花狂い(6)
桜の花が散ると海棠の花が咲く。というわけでまた鎌倉にやってきた。段葛の新しい桜並木はみごとに若葉の並木に変っていた。鎌倉の海棠は、妙本寺、海蔵寺、光則寺の三カ所が有名。今回は、妙本寺、海蔵寺に行くことにした。妙本寺の横並びには、常栄寺、八雲神社があるので、そちらにも寄ってみた。鎌倉駅から海蔵寺に向かう途中には、尼寺の英勝寺があるが、今回は塀の外を過ぎたのみ。妙本寺では、海棠に並んで八重桜が暑苦しいくらいの花が垂れていた。八雲神社境内の楠の根方には、以前にも紹介したが「新羅三郎手玉石」ふたつが置かれている。この楠の若葉がすばらしく美しかった。海蔵寺のやぐらの前には、山吹の花が横広がりに咲いていた。
御仏の手につながらむ花海棠
神木の楠若葉せり手玉石
尼寺や胡蝶花ともいふ著莪の花
網かくる生ごみさへも食ひ散らし朝方に去るハシブトガラス
プラスチックごみの収集日にも来てあたり窺ふハシブトガラス
鎌倉の花見にゆかむ電車待つ吾を見上ぐる足元の鳩
雨風の日は閉ぢこもり晴れの日は花に狂ひて鎌倉めぐる
海棠の花咲く庭に柱立つ「一天四海皆帰妙法」
本堂の御仏の手につながれる紐むすびたり庭の柱に
立札は「新羅三郎手玉石」楠の若葉の匂へる庭に
今の世に残れるふたつ手玉石新羅三郎がからだ鍛へし
扇ガ谷(やつ)四丁目の道わが来ればいろはもみぢの若葉けぶれる
石塔は古りて欠けたり海蔵寺やぐらの前の山吹の花
一日を花に狂ひて疲れたり夕餉にと買ふトロの鯖寿司
[参考1]一天四海皆帰妙法
一天四海は世界を指し、妙法は法華経のこと。日蓮宗は、
「一天四海皆帰妙法」を目標にしている。
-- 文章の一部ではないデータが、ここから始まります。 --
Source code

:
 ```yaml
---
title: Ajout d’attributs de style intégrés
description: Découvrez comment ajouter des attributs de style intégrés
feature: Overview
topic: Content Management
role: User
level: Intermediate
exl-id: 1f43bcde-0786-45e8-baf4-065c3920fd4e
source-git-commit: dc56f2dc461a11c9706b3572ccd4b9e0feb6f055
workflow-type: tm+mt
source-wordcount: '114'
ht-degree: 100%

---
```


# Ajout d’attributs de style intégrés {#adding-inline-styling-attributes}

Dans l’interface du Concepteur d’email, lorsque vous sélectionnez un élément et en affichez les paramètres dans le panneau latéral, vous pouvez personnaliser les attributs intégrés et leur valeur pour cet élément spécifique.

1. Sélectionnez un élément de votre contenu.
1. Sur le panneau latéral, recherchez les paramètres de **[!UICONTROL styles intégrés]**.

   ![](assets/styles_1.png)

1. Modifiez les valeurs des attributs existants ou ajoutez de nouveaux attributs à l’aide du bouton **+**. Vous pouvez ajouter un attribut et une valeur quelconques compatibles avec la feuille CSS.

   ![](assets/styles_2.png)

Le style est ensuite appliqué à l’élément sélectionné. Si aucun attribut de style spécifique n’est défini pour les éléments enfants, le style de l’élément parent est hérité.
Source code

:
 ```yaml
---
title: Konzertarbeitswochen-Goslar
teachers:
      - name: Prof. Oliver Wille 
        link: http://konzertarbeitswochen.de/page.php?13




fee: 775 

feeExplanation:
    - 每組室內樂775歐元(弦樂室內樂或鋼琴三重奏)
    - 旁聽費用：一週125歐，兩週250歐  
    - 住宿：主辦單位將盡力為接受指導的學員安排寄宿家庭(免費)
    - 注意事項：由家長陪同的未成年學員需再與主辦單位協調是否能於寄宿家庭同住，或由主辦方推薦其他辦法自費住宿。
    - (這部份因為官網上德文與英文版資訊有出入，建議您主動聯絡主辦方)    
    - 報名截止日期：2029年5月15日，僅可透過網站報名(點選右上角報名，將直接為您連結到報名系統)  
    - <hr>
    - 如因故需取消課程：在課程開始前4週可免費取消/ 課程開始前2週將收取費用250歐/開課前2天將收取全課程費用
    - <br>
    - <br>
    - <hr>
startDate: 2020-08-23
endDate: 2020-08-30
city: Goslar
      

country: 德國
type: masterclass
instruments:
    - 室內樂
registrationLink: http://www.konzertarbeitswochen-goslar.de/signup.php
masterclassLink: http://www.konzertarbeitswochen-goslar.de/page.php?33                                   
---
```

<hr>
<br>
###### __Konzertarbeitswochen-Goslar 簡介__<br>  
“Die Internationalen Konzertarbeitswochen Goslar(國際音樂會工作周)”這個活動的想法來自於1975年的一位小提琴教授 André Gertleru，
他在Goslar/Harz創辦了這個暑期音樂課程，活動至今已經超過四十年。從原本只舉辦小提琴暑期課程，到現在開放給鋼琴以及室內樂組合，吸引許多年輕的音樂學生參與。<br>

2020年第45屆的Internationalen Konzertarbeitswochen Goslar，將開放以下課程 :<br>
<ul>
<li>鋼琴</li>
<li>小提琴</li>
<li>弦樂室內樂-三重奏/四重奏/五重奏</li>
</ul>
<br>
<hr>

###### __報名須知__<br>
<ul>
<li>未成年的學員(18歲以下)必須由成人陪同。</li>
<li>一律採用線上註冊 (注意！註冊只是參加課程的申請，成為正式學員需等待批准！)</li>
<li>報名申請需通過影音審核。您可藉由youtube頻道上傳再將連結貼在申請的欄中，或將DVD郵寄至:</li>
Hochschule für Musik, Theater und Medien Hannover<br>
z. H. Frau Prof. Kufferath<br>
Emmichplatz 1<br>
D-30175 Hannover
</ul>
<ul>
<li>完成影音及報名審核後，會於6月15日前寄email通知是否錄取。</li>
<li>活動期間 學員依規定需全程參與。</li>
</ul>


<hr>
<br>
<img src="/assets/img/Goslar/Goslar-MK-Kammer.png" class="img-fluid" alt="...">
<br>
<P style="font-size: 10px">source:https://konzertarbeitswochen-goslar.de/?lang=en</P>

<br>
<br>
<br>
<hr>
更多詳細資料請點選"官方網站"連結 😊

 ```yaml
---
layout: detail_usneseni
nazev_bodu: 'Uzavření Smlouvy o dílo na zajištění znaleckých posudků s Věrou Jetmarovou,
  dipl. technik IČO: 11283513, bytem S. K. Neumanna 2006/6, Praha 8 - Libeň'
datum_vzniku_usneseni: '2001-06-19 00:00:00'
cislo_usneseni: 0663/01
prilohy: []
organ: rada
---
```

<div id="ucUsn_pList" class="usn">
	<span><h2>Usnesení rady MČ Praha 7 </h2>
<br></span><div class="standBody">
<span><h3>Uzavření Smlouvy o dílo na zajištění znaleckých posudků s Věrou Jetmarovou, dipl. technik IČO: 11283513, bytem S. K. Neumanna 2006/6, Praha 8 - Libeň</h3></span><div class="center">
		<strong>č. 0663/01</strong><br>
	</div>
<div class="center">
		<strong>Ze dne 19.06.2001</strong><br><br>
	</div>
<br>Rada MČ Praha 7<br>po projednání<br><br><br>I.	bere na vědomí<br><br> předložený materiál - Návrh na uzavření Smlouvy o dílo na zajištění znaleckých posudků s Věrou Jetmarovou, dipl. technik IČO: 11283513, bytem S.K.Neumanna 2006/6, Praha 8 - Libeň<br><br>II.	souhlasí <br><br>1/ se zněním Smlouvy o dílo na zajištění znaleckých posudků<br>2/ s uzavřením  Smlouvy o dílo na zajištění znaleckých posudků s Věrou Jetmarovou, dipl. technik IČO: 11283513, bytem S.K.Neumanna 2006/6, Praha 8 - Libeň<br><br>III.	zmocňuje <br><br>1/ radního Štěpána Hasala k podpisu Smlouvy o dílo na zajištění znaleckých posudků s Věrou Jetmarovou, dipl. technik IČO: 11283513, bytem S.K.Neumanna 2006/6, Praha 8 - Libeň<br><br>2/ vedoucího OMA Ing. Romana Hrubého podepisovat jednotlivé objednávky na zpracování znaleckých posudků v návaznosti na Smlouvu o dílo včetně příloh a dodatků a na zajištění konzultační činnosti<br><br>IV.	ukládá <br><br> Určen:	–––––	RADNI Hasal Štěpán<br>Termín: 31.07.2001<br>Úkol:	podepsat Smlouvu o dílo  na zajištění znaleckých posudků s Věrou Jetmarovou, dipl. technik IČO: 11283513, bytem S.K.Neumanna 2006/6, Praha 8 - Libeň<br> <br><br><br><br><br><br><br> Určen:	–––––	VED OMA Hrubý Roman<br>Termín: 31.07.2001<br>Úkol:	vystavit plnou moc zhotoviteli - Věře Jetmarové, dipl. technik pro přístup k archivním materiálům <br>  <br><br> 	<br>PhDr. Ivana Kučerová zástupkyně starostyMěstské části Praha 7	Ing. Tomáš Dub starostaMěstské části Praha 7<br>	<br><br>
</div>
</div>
即ち、世界中の人が
「南無妙法蓮華経」と唱えればいい、という思想。
[参考2]新羅三郎(源義光)と鎌倉
義光が兄義家に従って「後三年の役」に出陣するため鎌倉を訪れた際に、
疫病が流行っていたため、京都の祇園八坂社の祭神を勧請したのが大町
の「八雲神社」のはじまりとされる。